Supplied material START

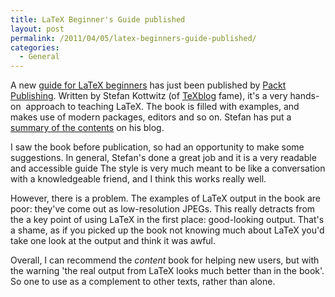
 ```yaml
---
title: LaTeX Beginner's Guide published
layout: post
permalink: /2011/04/05/latex-beginners-guide-published/
categories:
  - General
---
```

A new [guide for LaTeX beginners](http://www.amazon.co.uk/LaTeX-Beginner%2527s-Guide-Stefan-Kottwitz/dp/1847199860/ref=sr_1_4?ie=UTF8&amp;qid=1302006801&amp;sr=8-4) has just been published by [Packt Publishing](https://www.packtpub.com/). Written by Stefan Kottwitz (of [TeXblog](http://texblog.net/) fame), it's a very hands-on  approach to teaching LaTeX. The book is filled with examples, and makes use of modern packages, editors and so on. Stefan has put a [summary of the contents](http://texblog.net/latex-archive/latex-general/beginners-guide/) on his blog.

I saw the book before publication, so had an opportunity to make some suggestions. In general, Stefan's done a great job and it is a very readable and accessible guide The style is very much meant to be like a conversation with a knowledgeable friend, and I think this works really well.

However, there is a problem. The examples of LaTeX output in the book are poor: they've come out as low-resolution JPEGs. This really detracts from the a key point of using LaTeX in the first place: good-looking output. That's a shame, as if you picked up the book not knowing much about LaTeX you'd take one look at the output and think it was awful.

Overall, I can recommend the _content_ book for helping new users, but with the warning 'the real output from LaTeX looks much better than in the book'. So one to use as a complement to other texts, rather than alone.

Supplied material END

• Problem details:
From the line containing "However, there is" to the final line above, output everything. Change nothing and add nothing.

• Solution to this problem:
However, there is a problem. The examples of LaTeX output in the book are poor: they've come out as low-resolution JPEGs. This really detracts from the a key point of using LaTeX in the first place: good-looking output. That's a shame, as if you picked up the book not knowing much about LaTeX you'd take one look at the output and think it was awful.

Overall, I can recommend the _content_ book for helping new users, but with the warning 'the real output from LaTeX looks much better than in the book'. So one to use as a complement to other texts, rather than alone.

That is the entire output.